# About this task
Look through the entries below. Say how many lines include "using", with nothing added.

*** Opening Excerpted data ***

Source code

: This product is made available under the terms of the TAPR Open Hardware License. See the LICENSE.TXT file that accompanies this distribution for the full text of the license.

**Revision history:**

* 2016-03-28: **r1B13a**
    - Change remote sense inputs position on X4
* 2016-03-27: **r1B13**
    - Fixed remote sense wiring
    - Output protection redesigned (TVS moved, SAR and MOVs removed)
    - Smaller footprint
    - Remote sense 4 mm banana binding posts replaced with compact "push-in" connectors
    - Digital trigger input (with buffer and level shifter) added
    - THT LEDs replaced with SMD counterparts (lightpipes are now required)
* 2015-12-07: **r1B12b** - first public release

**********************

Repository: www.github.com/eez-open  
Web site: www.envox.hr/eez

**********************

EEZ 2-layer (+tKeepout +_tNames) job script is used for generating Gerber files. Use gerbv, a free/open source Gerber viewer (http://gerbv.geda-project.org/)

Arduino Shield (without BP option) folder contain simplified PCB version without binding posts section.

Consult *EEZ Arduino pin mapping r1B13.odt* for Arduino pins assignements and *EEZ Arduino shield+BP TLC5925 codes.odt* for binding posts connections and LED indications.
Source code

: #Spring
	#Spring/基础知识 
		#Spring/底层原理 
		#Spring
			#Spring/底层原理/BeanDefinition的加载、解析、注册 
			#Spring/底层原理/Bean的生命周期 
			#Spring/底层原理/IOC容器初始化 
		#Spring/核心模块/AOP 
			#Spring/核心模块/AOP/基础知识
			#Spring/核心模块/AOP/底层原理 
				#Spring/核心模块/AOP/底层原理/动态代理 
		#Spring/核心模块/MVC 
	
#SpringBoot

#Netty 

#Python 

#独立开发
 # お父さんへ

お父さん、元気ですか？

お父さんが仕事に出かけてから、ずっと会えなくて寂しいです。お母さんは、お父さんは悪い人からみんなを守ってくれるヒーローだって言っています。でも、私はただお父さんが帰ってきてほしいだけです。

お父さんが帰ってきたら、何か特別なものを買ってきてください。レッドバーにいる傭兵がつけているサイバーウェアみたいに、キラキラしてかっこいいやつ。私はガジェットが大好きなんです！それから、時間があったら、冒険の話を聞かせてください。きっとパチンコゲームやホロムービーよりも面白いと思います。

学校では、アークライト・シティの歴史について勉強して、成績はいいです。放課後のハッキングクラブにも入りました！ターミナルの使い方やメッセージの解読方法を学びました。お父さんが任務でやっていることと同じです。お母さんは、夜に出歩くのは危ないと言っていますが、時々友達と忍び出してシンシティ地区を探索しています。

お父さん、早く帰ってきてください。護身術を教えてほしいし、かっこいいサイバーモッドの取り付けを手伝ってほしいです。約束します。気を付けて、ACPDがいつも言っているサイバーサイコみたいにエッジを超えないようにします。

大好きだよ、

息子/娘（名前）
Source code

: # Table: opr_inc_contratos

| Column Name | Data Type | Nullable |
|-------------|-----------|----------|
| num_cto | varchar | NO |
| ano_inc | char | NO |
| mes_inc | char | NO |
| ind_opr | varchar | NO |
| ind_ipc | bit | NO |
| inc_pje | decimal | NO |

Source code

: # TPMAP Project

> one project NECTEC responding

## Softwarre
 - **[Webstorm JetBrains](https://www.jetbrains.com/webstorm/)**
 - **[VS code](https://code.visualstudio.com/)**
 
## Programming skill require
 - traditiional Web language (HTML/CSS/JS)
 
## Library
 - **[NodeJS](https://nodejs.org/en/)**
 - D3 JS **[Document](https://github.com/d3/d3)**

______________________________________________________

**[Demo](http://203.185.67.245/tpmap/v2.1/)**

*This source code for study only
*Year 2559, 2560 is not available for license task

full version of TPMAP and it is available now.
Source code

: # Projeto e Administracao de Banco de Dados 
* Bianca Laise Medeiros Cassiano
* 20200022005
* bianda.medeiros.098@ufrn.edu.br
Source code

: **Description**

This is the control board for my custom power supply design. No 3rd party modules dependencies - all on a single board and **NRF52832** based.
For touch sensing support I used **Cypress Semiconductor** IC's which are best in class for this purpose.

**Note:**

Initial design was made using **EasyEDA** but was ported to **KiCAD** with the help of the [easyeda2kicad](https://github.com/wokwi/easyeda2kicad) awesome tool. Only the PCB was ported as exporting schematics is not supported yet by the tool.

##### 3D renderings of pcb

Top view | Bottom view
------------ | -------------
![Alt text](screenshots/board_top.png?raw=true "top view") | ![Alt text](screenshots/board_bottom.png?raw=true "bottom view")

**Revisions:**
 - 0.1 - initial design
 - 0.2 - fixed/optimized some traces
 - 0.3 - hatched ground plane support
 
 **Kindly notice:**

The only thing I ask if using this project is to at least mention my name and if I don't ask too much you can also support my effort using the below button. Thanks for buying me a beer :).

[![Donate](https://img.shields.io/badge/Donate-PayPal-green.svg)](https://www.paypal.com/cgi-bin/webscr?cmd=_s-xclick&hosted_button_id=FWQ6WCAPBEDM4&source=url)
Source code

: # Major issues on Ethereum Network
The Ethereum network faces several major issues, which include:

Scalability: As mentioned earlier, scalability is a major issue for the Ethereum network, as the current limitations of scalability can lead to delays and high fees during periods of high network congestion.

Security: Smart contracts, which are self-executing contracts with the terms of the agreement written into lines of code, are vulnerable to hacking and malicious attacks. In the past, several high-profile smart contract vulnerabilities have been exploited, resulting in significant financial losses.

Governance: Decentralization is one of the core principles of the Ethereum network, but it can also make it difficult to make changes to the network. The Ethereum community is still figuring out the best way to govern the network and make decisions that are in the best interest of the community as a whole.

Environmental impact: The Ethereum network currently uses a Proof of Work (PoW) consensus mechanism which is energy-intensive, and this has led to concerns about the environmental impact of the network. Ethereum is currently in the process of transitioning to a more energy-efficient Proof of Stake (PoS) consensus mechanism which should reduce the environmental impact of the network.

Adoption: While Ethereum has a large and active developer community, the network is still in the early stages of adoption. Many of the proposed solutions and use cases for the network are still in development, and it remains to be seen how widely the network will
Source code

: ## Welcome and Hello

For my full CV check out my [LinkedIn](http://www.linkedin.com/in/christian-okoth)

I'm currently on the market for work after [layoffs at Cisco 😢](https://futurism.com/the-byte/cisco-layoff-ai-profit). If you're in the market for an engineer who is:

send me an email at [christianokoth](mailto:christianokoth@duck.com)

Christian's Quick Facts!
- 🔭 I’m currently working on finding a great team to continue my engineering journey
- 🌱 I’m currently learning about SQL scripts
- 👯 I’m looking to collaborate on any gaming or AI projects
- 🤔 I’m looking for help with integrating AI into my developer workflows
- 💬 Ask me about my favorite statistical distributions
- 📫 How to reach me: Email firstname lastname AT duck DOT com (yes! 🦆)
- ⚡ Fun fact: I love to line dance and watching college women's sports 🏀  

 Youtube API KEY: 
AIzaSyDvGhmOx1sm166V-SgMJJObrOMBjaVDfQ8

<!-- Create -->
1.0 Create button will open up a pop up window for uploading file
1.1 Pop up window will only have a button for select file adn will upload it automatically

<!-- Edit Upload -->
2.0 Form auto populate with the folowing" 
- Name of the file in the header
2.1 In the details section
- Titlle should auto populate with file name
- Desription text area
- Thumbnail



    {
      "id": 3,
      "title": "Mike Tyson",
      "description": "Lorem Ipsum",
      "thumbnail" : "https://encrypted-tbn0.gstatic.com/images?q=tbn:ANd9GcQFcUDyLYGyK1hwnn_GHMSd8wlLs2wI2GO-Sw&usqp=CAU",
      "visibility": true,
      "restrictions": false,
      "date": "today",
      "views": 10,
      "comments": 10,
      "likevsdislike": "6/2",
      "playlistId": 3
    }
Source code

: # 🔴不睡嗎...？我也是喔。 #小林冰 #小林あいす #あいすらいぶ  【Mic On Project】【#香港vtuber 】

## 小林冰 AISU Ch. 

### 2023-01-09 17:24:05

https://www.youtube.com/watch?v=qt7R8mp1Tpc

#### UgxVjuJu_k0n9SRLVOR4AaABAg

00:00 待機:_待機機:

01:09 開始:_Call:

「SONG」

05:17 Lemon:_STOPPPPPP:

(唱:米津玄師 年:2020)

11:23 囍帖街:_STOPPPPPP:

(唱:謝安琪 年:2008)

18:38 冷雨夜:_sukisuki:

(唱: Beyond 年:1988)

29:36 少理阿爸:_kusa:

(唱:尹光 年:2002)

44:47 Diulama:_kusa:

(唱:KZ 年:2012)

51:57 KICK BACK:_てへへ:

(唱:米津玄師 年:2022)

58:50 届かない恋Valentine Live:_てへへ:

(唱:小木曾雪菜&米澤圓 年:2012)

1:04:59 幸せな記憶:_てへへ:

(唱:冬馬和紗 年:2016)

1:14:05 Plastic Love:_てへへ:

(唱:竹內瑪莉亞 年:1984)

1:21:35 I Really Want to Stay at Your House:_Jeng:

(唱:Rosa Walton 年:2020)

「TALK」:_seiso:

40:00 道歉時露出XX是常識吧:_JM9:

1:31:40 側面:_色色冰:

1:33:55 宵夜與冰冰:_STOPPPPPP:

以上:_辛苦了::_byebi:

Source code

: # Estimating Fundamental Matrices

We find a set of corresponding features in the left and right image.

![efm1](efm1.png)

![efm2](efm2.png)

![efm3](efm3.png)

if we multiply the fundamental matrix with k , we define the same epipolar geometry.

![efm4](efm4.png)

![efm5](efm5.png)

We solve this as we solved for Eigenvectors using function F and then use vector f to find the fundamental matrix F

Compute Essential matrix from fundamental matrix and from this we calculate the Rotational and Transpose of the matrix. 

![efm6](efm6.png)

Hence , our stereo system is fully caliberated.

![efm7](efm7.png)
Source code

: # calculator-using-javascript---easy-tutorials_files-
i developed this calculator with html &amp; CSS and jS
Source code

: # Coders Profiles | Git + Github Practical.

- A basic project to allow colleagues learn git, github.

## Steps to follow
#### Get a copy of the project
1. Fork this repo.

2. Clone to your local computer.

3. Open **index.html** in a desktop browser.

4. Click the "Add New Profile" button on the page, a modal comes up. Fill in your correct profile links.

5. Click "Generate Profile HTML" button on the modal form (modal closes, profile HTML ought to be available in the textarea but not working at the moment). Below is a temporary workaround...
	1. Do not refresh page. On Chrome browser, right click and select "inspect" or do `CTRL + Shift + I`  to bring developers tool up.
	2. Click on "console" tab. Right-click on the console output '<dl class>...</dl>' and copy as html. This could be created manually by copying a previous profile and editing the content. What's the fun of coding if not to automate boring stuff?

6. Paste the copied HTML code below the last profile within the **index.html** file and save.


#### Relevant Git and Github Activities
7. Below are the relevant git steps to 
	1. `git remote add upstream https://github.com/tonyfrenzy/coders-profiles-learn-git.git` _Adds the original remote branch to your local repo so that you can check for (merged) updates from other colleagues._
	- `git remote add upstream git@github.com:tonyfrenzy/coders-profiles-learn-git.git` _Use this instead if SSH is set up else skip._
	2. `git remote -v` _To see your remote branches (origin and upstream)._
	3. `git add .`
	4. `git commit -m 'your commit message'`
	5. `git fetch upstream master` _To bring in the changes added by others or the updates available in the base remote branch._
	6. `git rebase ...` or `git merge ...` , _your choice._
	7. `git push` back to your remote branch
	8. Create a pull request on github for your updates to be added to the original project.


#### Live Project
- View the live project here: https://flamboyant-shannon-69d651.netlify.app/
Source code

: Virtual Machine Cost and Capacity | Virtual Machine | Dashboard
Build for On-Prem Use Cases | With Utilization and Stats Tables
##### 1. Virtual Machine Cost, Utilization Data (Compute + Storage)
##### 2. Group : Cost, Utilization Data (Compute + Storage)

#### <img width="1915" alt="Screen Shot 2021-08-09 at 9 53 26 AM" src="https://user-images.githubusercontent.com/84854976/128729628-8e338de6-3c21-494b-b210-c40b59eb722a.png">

*** Closing Excerpted data ***

# Solution for this exercise
4